Part 1 - The Bank
The Bank
So this past Monday I went into my bank with the intention of depositing some money orders to cover charges I knew would be automatically credited my account later that day or the day after.
“Here you go. Now, this will be available as of immediately, right?”
“No, Sir. This will clear after midnight the day after tomorrow.”
“Say again?”
“Well, today is Monday and the money order will take one business day to clear, so it will be available after midnight, Wednesday.”
“That makes no sense at all. Wednesday. Money orders ARE money, right?”
“Right.”
“So why do they have to “clear,” period?”
“Sorry, Sir. That is bank policy.”
“Wait. Do you cash money orders here?”
“Yes, Sir.”
“So how about we cash the money orders and deposit the cash?”
“We can do that.”
“You’re kidding me, right? I will never get back the last two minutes of my life arguing with you about clearing checks, when you could have just told me to cash them to begin with.”
“Well, Sir, we –“
“Nevermind. Here. Let’s CASH them and DEPOSIT them. Now, that will be available as of immediately, right?”
“No, Sir. It won’t be available until tomorrow.”
“Come again?”
“You see, Sir. It’s after 2 o’clock now, and that means that we are operating on tomorrow’s time. Technically everything we do after 2 will be processed on Tuesday, tomorrow.”
“Are you people high? Today is Monday.”
“To you, Sir. To us, here in the bank world, it’s Tuesday. Heh-heh.”
“Well, that sounds like a personal problem. I live in the real world and here it is Monday. This would also be real money, so let’s put them through as available today.”
“Yes, but today is Tuesday, so it will be available tomorrow.”
“What is this? Candid Camera? Now you’re saying Wednesday for CASH to be available?”
“Well, no, I was just trying to –“
“Try harder. Just deposit it. I have charges going out today so I need them to be covered.”
“Well, Sir…”
“Yes?”
“You’re not going to like this, but if the charges were supposed to go out today, that means they were processed yesterday.”
“WHAT?”
“Well, yes, charges are processed the night before to show up on the correct day.”

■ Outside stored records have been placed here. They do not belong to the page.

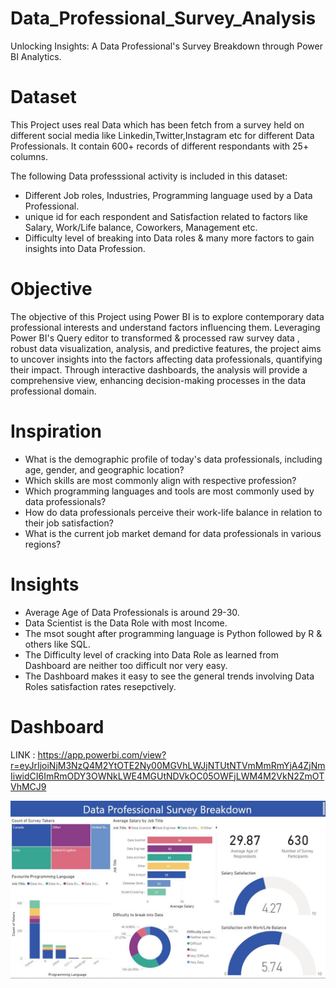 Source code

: # Data_Professional_Survey_Analysis
Unlocking Insights: A Data Professional's Survey Breakdown through Power BI Analytics.

# Dataset
This Project uses real Data which has been fetch from a survey held on different social media like Linkedin,Twitter,Instagram etc for different Data Professionals. It contain 600+ records of different respondants with 25+ columns.

The following Data professsional activity is included in this dataset:

* Different Job roles, Industries, Programming language used by a Data Professional.
* unique id for each respondent and Satisfaction related to factors like Salary, Work/Life balance, Coworkers, Management etc.
* Difficulty level of breaking into Data roles & many more factors to gain insights into Data Profession.

# Objective
The objective of this Project using Power BI is to explore contemporary data professional interests and understand factors influencing them. Leveraging Power BI's Query editor to transformed & processed raw survey data , robust data visualization, analysis, and predictive features, the project aims to uncover insights into the factors affecting data professionals, quantifying their impact. Through interactive dashboards, the analysis will provide a comprehensive view, enhancing decision-making processes in the data professional domain.

# Inspiration
* What is the demographic profile of today's data professionals, including age, gender, and geographic location?
* Which skills are most commonly align with respective profession?
* Which programming languages and tools are most commonly used by data professionals?
* How do data professionals perceive their work-life balance in relation to their job satisfaction?
* What is the current job market demand for data professionals in various regions?
  
# Insights
* Average Age of Data Professionals is around 29-30.
* Data Scientist is the Data Role with most Income.
* The msot sought after programming language is Python followed by R & others like SQL.
* The Difficulty level of cracking into Data Role as learned from Dashboard are neither too difficult nor very easy.
* The Dashboard makes it easy to see the general trends involving Data Roles satisfaction rates resepctively.



# Dashboard

LINK : https://app.powerbi.com/view?r=eyJrIjoiNjM3NzQ4M2YtOTE2Ny00MGVhLWJjNTUtNTVmMmRmYjA4ZjNmIiwidCI6ImRmODY3OWNkLWE4MGUtNDVkOC05OWFjLWM4M2VkN2ZmOTVhMCJ9

![Dashboard_preview](Dashboard_preview.JPG)
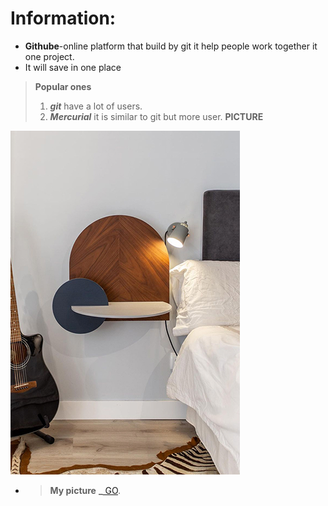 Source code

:  # Information:
* **Githube**-online platform that build by git it help people work together it one project.
* It will save in one place

> **Popular ones**
> 1. ***git*** have a lot of users.
> 2. ***Mercurial*** it is similar to git but more user.
**PICTURE**

![look picture](./src/IMAGE%20(28).png)


* > **My picture** **_**[ GO](https://https://www.figma.com/design/rTTKRK2SkgwjlluWr0fPpE/Woodendot?node-id=1-2&t=2LSUvVjySlJARZQC-0).


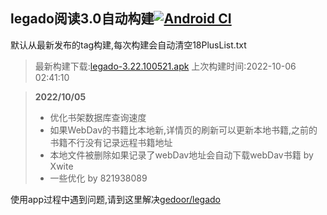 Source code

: ## legado阅读3.0自动构建[![Android CI](https://github.com/10bits/gedoor-Build/workflows/Android%20CI/badge.svg)](https://github.com/10bits/gedoor-Build/actions)

默认从最新发布的tag构建,每次构建会自动清空18PlusList.txt

> 最新构建下载:[legado-3.22.100521.apk](https://github.com/imgblz/gedoor-Build/releases/download/legado-3.22.100521/legado-3.22.100521.apk) 上次构建时间:2022-10-06 02:41:10
<!--start-->
> **2022/10/05**
> 
> * 优化书架数据库查询速度
> * 如果WebDav的书籍比本地新,详情页的刷新可以更新本地书籍,之前的书籍不行没有记录远程书籍地址
> * 本地文件被删除如果记录了webDav地址会自动下载webDav书籍 by Xwite
> * 一些优化 by 821938089
<!--end-->
  
使用app过程中遇到问题,请到这里解决[gedoor/legado](https://github.com/gedoor/legado/issues)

“But yesterday I had no funds in the account!”
“Well, it seems there was an automatic withdrawal of $4.99 taken out.”
“I don’t think I even had that much in the account!”
“Well, you had $4.89, Sir. You were $0.10 short.”
“So now there is a negative balance of $0.10?”
“No, Sir. There’s a negative balance of $30.10.”
“Come again???”
“There was an overdraft charge due to lack of funds. So they charged you 30.”
“30 what??? Pesos? You charge $30 for a $0.10 overdraft that YOU took out one day too early?!”
“Well, it is on the day of the authorized transaction, but it is processed –“
“- the day before when I have no money, thanks… I got it. Now let me talk to a manager so we can remove that charge and get my money deposited.”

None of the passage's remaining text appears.